According to the PTO Generator Buyer’s Guide, “basically, you need 2 HP to produce 1 kW of electricity…For example, a 50-HP engine is required to produce 25 kW of power” (Source: Electric Generator’s Direct, http://www.electricgeneratorsdirect.com/stories/22-How-to-Pick-the-Perfect-Power-Take-Off-Generator.html).
That means that on average, a 50 HP emergency backup generator produces approximately 25 kW of power. A 30 kVA three phase Battery Backup Power, Inc. uninterruptible power supply has almost the same capacity, coming in at 24 kW of power. This uninterruptible power supply as well as its larger versions do not require an AQMD permit, do not face increasing environmental restrictions by the EPA or AQMD, and provide continuous/uninterrupted backup power. The UPS ensures that all electronics on its branch circuit stay on during a power outage rather than losing power and waiting the 2-15 minutes required for the generator to kick on.
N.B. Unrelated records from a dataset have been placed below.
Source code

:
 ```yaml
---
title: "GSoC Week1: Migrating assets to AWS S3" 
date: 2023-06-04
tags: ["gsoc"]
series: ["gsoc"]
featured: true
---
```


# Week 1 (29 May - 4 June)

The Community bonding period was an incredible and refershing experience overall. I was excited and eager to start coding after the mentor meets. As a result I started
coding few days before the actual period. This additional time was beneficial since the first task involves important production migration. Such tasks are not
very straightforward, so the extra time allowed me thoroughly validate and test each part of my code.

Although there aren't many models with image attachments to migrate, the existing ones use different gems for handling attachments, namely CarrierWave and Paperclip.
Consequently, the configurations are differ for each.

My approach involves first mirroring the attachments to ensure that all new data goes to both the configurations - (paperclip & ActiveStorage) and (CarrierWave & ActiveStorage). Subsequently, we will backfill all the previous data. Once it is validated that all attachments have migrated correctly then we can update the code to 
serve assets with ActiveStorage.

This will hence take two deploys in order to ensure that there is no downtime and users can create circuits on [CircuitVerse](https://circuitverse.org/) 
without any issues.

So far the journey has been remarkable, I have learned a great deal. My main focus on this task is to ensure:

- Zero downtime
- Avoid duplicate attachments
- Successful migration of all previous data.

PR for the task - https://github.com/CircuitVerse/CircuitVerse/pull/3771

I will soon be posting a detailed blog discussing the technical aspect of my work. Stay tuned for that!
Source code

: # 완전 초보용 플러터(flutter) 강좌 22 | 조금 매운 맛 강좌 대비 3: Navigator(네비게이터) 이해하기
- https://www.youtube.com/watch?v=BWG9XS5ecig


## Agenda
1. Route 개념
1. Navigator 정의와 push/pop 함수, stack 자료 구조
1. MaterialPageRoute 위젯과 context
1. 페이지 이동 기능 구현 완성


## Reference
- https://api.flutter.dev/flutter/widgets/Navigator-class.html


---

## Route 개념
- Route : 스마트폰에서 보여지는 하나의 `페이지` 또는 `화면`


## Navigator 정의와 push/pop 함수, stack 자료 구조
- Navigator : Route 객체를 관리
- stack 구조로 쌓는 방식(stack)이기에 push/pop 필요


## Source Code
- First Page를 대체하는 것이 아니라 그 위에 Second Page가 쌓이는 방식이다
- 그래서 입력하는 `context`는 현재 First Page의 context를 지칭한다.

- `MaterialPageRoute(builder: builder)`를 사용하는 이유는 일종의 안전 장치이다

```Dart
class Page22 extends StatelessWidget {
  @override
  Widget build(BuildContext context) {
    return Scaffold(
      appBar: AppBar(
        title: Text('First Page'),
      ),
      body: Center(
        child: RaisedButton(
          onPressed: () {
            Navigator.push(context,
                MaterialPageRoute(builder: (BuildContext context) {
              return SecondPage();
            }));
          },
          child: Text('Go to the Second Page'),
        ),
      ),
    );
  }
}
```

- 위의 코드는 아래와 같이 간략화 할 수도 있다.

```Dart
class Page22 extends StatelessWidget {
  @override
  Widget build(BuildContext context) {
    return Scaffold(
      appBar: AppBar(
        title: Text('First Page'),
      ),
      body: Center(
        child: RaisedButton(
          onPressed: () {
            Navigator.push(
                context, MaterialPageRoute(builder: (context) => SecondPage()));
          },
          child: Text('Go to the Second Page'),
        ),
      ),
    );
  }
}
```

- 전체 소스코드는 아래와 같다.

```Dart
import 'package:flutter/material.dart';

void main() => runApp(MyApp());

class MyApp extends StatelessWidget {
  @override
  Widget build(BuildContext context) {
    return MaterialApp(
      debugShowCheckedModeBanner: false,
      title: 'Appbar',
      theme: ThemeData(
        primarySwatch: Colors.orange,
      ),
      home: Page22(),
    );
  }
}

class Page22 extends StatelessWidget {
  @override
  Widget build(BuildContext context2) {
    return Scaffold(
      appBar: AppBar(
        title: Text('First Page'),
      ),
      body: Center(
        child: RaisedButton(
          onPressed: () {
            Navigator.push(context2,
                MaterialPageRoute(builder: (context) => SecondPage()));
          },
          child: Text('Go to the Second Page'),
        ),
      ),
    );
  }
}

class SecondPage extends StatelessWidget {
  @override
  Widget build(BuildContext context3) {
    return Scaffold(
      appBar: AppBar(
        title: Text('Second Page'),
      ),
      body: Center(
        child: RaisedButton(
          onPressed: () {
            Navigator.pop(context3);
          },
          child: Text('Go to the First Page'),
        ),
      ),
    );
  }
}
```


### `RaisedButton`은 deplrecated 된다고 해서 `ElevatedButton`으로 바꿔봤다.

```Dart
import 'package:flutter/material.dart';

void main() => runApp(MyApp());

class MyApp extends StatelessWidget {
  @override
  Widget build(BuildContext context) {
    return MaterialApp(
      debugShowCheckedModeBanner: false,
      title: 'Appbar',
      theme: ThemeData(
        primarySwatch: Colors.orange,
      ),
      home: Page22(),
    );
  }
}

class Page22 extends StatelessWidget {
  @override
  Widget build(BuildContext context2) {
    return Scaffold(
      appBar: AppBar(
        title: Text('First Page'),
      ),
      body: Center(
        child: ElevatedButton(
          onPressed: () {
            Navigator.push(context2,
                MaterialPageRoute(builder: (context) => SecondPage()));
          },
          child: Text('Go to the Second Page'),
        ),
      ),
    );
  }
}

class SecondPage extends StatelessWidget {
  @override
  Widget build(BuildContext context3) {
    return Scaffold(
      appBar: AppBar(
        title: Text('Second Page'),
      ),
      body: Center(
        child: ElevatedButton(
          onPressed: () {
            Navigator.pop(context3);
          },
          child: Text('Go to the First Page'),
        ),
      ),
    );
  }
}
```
Existing versions include the above mentioned 24 kW UPS, a 36 kW UPS, a 48 kW UPS, a 64 kW UPS, a 80 kW UPS, and a 96 kW UPS (call 855-330-7799 or email email@example.com for details). Battery cabinet configurations can be customized by Battery Backup Power, Inc. to run a specific amount of time (I.E 16 minutes to 8 hours).
Another option is to pair a large uninterruptible power supply with an emergency backup generator to minimize the generator’s hours of operation, reducing the risk of exceeding the 200 annual hour limit imposed by AQMD. A rule of thumb in this scenario is that the emergency backup generator on an automatic transfer switch must be 3 times the rated capacity of the UPS. This option does not remove the maintenance burden of the generator, as an emergency backup generator is usually cycled at least once a month and needs regular maintenance whereas a UPS usually only requires battery replacement once every 3 years.